**DATA FOR THE TASK:**
BEGIN

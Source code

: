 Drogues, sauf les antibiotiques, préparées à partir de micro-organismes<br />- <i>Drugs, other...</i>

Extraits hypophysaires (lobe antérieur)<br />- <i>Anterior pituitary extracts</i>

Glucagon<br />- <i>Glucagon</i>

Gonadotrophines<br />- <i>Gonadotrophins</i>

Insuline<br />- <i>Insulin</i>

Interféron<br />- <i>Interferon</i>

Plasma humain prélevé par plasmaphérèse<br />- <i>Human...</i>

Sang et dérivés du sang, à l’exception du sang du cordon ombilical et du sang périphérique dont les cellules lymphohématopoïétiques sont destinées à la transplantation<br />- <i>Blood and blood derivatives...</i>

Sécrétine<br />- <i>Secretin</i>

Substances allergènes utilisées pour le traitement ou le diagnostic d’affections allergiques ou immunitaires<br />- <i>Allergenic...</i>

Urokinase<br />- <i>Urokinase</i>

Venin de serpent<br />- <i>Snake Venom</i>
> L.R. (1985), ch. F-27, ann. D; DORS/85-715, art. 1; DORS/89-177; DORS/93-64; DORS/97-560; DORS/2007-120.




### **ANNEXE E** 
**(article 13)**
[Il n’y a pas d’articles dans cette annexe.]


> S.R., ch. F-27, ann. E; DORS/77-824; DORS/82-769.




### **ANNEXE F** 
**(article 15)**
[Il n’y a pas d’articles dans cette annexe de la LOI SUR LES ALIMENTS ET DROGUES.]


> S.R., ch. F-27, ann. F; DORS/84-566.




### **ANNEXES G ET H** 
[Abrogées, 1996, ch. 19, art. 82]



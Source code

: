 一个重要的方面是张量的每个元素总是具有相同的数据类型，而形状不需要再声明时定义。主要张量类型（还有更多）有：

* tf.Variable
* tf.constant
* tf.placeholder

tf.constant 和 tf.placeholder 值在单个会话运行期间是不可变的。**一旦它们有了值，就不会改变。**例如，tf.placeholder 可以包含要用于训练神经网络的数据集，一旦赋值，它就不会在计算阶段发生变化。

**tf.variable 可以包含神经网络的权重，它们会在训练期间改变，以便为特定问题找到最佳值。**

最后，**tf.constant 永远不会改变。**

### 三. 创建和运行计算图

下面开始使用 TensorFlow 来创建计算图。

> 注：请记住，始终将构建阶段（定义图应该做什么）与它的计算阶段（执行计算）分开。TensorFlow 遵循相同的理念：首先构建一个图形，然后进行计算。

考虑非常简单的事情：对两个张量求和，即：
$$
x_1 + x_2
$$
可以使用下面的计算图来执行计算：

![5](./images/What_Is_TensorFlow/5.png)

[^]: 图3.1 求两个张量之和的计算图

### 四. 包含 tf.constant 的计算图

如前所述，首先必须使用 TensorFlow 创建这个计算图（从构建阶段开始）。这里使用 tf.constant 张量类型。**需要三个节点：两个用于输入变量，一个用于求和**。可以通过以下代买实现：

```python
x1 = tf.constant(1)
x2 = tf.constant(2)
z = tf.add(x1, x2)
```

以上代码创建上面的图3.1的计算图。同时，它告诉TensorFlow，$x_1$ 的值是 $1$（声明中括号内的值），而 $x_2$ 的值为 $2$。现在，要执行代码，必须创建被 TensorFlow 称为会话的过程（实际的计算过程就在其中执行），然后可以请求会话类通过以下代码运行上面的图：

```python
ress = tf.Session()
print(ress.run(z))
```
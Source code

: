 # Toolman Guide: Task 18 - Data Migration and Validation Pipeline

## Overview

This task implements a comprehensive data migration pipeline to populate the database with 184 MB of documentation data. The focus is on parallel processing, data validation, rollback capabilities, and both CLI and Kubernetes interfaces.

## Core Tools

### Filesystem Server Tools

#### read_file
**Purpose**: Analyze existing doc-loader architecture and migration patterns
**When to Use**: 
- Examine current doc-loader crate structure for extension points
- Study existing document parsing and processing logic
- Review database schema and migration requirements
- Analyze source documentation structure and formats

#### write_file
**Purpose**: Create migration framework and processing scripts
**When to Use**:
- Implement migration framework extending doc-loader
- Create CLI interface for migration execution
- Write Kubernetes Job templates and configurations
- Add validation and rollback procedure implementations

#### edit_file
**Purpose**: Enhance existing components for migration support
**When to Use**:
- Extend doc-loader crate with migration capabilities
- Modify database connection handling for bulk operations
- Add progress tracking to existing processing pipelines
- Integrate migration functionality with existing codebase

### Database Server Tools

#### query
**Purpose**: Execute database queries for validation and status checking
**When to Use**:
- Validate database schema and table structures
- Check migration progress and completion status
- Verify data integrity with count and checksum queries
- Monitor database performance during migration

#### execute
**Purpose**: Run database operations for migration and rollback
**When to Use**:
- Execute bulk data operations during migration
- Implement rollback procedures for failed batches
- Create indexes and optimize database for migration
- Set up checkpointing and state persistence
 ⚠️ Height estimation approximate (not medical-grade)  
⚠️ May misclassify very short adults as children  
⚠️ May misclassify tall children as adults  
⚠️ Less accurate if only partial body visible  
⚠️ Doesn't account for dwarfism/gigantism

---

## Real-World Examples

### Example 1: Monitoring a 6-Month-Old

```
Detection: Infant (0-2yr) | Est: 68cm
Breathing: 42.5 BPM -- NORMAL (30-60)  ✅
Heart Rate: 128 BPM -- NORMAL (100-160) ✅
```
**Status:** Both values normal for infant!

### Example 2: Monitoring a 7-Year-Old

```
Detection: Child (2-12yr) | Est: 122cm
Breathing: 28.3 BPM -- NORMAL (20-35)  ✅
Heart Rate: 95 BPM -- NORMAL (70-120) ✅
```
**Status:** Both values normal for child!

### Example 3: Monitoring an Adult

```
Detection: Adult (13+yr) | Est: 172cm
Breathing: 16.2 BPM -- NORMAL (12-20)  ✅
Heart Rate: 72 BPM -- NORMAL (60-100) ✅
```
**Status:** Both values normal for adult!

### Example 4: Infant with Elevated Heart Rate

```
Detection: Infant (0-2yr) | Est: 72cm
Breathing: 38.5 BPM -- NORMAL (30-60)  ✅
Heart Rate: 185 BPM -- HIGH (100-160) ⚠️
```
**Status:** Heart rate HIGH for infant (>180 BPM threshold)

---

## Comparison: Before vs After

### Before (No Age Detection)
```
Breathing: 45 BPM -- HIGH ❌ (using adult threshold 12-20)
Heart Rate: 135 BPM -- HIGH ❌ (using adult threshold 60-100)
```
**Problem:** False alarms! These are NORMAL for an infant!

END

**AIM OF THE EXERCISE:** Give back every entry above, complete and exact.

**EXERCISE ANSWER:**
Source code

: Drogues, sauf les antibiotiques, préparées à partir de micro-organismes<br />- <i>Drugs, other...</i>

Extraits hypophysaires (lobe antérieur)<br />- <i>Anterior pituitary extracts</i>

Glucagon<br />- <i>Glucagon</i>

Gonadotrophines<br />- <i>Gonadotrophins</i>

Insuline<br />- <i>Insulin</i>

Interféron<br />- <i>Interferon</i>

Plasma humain prélevé par plasmaphérèse<br />- <i>Human...</i>

Sang et dérivés du sang, à l’exception du sang du cordon ombilical et du sang périphérique dont les cellules lymphohématopoïétiques sont destinées à la transplantation<br />- <i>Blood and blood derivatives...</i>

Sécrétine<br />- <i>Secretin</i>

Substances allergènes utilisées pour le traitement ou le diagnostic d’affections allergiques ou immunitaires<br />- <i>Allergenic...</i>

Urokinase<br />- <i>Urokinase</i>

Venin de serpent<br />- <i>Snake Venom</i>
> L.R. (1985), ch. F-27, ann. D; DORS/85-715, art. 1; DORS/89-177; DORS/93-64; DORS/97-560; DORS/2007-120.




### **ANNEXE E** 
**(article 13)**
[Il n’y a pas d’articles dans cette annexe.]


> S.R., ch. F-27, ann. E; DORS/77-824; DORS/82-769.




### **ANNEXE F** 
**(article 15)**
[Il n’y a pas d’articles dans cette annexe de la LOI SUR LES ALIMENTS ET DROGUES.]


> S.R., ch. F-27, ann. F; DORS/84-566.




### **ANNEXES G ET H** 
[Abrogées, 1996, ch. 19, art. 82]



Source code

: 一个重要的方面是张量的每个元素总是具有相同的数据类型，而形状不需要再声明时定义。主要张量类型（还有更多）有：

* tf.Variable
* tf.constant
* tf.placeholder

tf.constant 和 tf.placeholder 值在单个会话运行期间是不可变的。**一旦它们有了值，就不会改变。**例如，tf.placeholder 可以包含要用于训练神经网络的数据集，一旦赋值，它就不会在计算阶段发生变化。

**tf.variable 可以包含神经网络的权重，它们会在训练期间改变，以便为特定问题找到最佳值。**

最后，**tf.constant 永远不会改变。**

### 三. 创建和运行计算图

下面开始使用 TensorFlow 来创建计算图。

> 注：请记住，始终将构建阶段（定义图应该做什么）与它的计算阶段（执行计算）分开。TensorFlow 遵循相同的理念：首先构建一个图形，然后进行计算。

考虑非常简单的事情：对两个张量求和，即：
$$
x_1 + x_2
$$
可以使用下面的计算图来执行计算：

![5](./images/What_Is_TensorFlow/5.png)

[^]: 图3.1 求两个张量之和的计算图

### 四. 包含 tf.constant 的计算图

如前所述，首先必须使用 TensorFlow 创建这个计算图（从构建阶段开始）。这里使用 tf.constant 张量类型。**需要三个节点：两个用于输入变量，一个用于求和**。可以通过以下代买实现：

```python
x1 = tf.constant(1)
x2 = tf.constant(2)
z = tf.add(x1, x2)
```

以上代码创建上面的图3.1的计算图。同时，它告诉TensorFlow，$x_1$ 的值是 $1$（声明中括号内的值），而 $x_2$ 的值为 $2$。现在，要执行代码，必须创建被 TensorFlow 称为会话的过程（实际的计算过程就在其中执行），然后可以请求会话类通过以下代码运行上面的图：

```python
ress = tf.Session()
print(ress.run(z))
```
Source code

: # Toolman Guide: Task 18 - Data Migration and Validation Pipeline

## Overview

This task implements a comprehensive data migration pipeline to populate the database with 184 MB of documentation data. The focus is on parallel processing, data validation, rollback capabilities, and both CLI and Kubernetes interfaces.

## Core Tools

### Filesystem Server Tools

#### read_file
**Purpose**: Analyze existing doc-loader architecture and migration patterns
**When to Use**: 
- Examine current doc-loader crate structure for extension points
- Study existing document parsing and processing logic
- Review database schema and migration requirements
- Analyze source documentation structure and formats

#### write_file
**Purpose**: Create migration framework and processing scripts
**When to Use**:
- Implement migration framework extending doc-loader
- Create CLI interface for migration execution
- Write Kubernetes Job templates and configurations
- Add validation and rollback procedure implementations

#### edit_file
**Purpose**: Enhance existing components for migration support
**When to Use**:
- Extend doc-loader crate with migration capabilities
- Modify database connection handling for bulk operations
- Add progress tracking to existing processing pipelines
- Integrate migration functionality with existing codebase

### Database Server Tools

#### query
**Purpose**: Execute database queries for validation and status checking
**When to Use**:
- Validate database schema and table structures
- Check migration progress and completion status
- Verify data integrity with count and checksum queries
- Monitor database performance during migration

#### execute
**Purpose**: Run database operations for migration and rollback
**When to Use**:
- Execute bulk data operations during migration
- Implement rollback procedures for failed batches
- Create indexes and optimize database for migration
- Set up checkpointing and state persistence
 ⚠️ Height estimation approximate (not medical-grade)  
⚠️ May misclassify very short adults as children  
⚠️ May misclassify tall children as adults  
⚠️ Less accurate if only partial body visible  
⚠️ Doesn't account for dwarfism/gigantism

---

## Real-World Examples

### Example 1: Monitoring a 6-Month-Old

```
Detection: Infant (0-2yr) | Est: 68cm
Breathing: 42.5 BPM -- NORMAL (30-60)  ✅
Heart Rate: 128 BPM -- NORMAL (100-160) ✅
```
**Status:** Both values normal for infant!

### Example 2: Monitoring a 7-Year-Old

```
Detection: Child (2-12yr) | Est: 122cm
Breathing: 28.3 BPM -- NORMAL (20-35)  ✅
Heart Rate: 95 BPM -- NORMAL (70-120) ✅
```
**Status:** Both values normal for child!

### Example 3: Monitoring an Adult

```
Detection: Adult (13+yr) | Est: 172cm
Breathing: 16.2 BPM -- NORMAL (12-20)  ✅
Heart Rate: 72 BPM -- NORMAL (60-100) ✅
```
**Status:** Both values normal for adult!

### Example 4: Infant with Elevated Heart Rate

```
Detection: Infant (0-2yr) | Est: 72cm
Breathing: 38.5 BPM -- NORMAL (30-60)  ✅
Heart Rate: 185 BPM -- HIGH (100-160) ⚠️
```
**Status:** Heart rate HIGH for infant (>180 BPM threshold)

---

## Comparison: Before vs After

### Before (No Age Detection)
```
Breathing: 45 BPM -- HIGH ❌ (using adult threshold 12-20)
Heart Rate: 135 BPM -- HIGH ❌ (using adult threshold 60-100)
```
**Problem:** False alarms! These are NORMAL for an infant!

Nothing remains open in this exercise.